**Assignment:** Repeat every record below exactly, leaving out the pictures.

**Entries shown:**
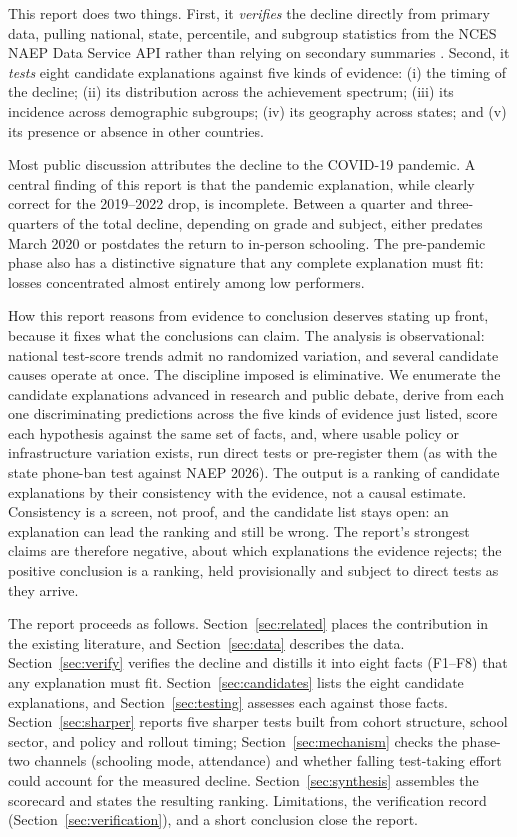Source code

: \documentclass[11pt]{article}
\begin{document}
This report does two things. First, it \emph{verifies} the decline directly from primary data, pulling national, state, percentile, and subgroup statistics from the NCES NAEP Data Service API rather than relying on secondary summaries \citep{naepapi}. Second, it \emph{tests} eight candidate explanations against five kinds of evidence: (i) the timing of the decline; (ii) its distribution across the achievement spectrum; (iii) its incidence across demographic subgroups; (iv) its geography across states; and (v) its presence or absence in other countries.

Most public discussion attributes the decline to the COVID-19 pandemic. A central finding of this report is that the pandemic explanation, while clearly correct for the 2019--2022 drop, is incomplete. Between a quarter and three-quarters of the total decline, depending on grade and subject, either predates March 2020 or postdates the return to in-person schooling. The pre-pandemic phase also has a distinctive signature that any complete explanation must fit: losses concentrated almost entirely among low performers.

How this report reasons from evidence to conclusion deserves stating up front, because it fixes what the conclusions can claim. The analysis is observational: national test-score trends admit no randomized variation, and several candidate causes operate at once. The discipline imposed is eliminative. We enumerate the candidate explanations advanced in research and public debate, derive from each one discriminating predictions across the five kinds of evidence just listed, score each hypothesis against the same set of facts, and, where usable policy or infrastructure variation exists, run direct tests or pre-register them (as with the state phone-ban test against NAEP 2026). The output is a ranking of candidate explanations by their consistency with the evidence, not a causal estimate. Consistency is a screen, not proof, and the candidate list stays open: an explanation can lead the ranking and still be wrong. The report's strongest claims are therefore negative, about which explanations the evidence rejects; the positive conclusion is a ranking, held provisionally and subject to direct tests as they arrive.

The report proceeds as follows. Section~\ref{sec:related} places the contribution in the existing literature, and Section~\ref{sec:data} describes the data. Section~\ref{sec:verify} verifies the decline and distills it into eight facts (F1--F8) that any explanation must fit. Section~\ref{sec:candidates} lists the eight candidate explanations, and Section~\ref{sec:testing} assesses each against those facts. Section~\ref{sec:sharper} reports five sharper tests built from cohort structure, school sector, and policy and rollout timing; Section~\ref{sec:mechanism} checks the phase-two channels (schooling mode, attendance) and whether falling test-taking effort could account for the measured decline. Section~\ref{sec:synthesis} assembles the scorecard and states the resulting ranking. Limitations, the verification record (Section~\ref{sec:verification}), and a short conclusion close the report.
\end{document}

**Solution below:**
Source code

: \documentclass[11pt]{article}
\begin{document}
This report does two things. First, it \emph{verifies} the decline directly from primary data, pulling national, state, percentile, and subgroup statistics from the NCES NAEP Data Service API rather than relying on secondary summaries \citep{naepapi}. Second, it \emph{tests} eight candidate explanations against five kinds of evidence: (i) the timing of the decline; (ii) its distribution across the achievement spectrum; (iii) its incidence across demographic subgroups; (iv) its geography across states; and (v) its presence or absence in other countries.

Most public discussion attributes the decline to the COVID-19 pandemic. A central finding of this report is that the pandemic explanation, while clearly correct for the 2019--2022 drop, is incomplete. Between a quarter and three-quarters of the total decline, depending on grade and subject, either predates March 2020 or postdates the return to in-person schooling. The pre-pandemic phase also has a distinctive signature that any complete explanation must fit: losses concentrated almost entirely among low performers.

How this report reasons from evidence to conclusion deserves stating up front, because it fixes what the conclusions can claim. The analysis is observational: national test-score trends admit no randomized variation, and several candidate causes operate at once. The discipline imposed is eliminative. We enumerate the candidate explanations advanced in research and public debate, derive from each one discriminating predictions across the five kinds of evidence just listed, score each hypothesis against the same set of facts, and, where usable policy or infrastructure variation exists, run direct tests or pre-register them (as with the state phone-ban test against NAEP 2026). The output is a ranking of candidate explanations by their consistency with the evidence, not a causal estimate. Consistency is a screen, not proof, and the candidate list stays open: an explanation can lead the ranking and still be wrong. The report's strongest claims are therefore negative, about which explanations the evidence rejects; the positive conclusion is a ranking, held provisionally and subject to direct tests as they arrive.

The report proceeds as follows. Section~\ref{sec:related} places the contribution in the existing literature, and Section~\ref{sec:data} describes the data. Section~\ref{sec:verify} verifies the decline and distills it into eight facts (F1--F8) that any explanation must fit. Section~\ref{sec:candidates} lists the eight candidate explanations, and Section~\ref{sec:testing} assesses each against those facts. Section~\ref{sec:sharper} reports five sharper tests built from cohort structure, school sector, and policy and rollout timing; Section~\ref{sec:mechanism} checks the phase-two channels (schooling mode, attendance) and whether falling test-taking effort could account for the measured decline. Section~\ref{sec:synthesis} assembles the scorecard and states the resulting ranking. Limitations, the verification record (Section~\ref{sec:verification}), and a short conclusion close the report.
\end{document}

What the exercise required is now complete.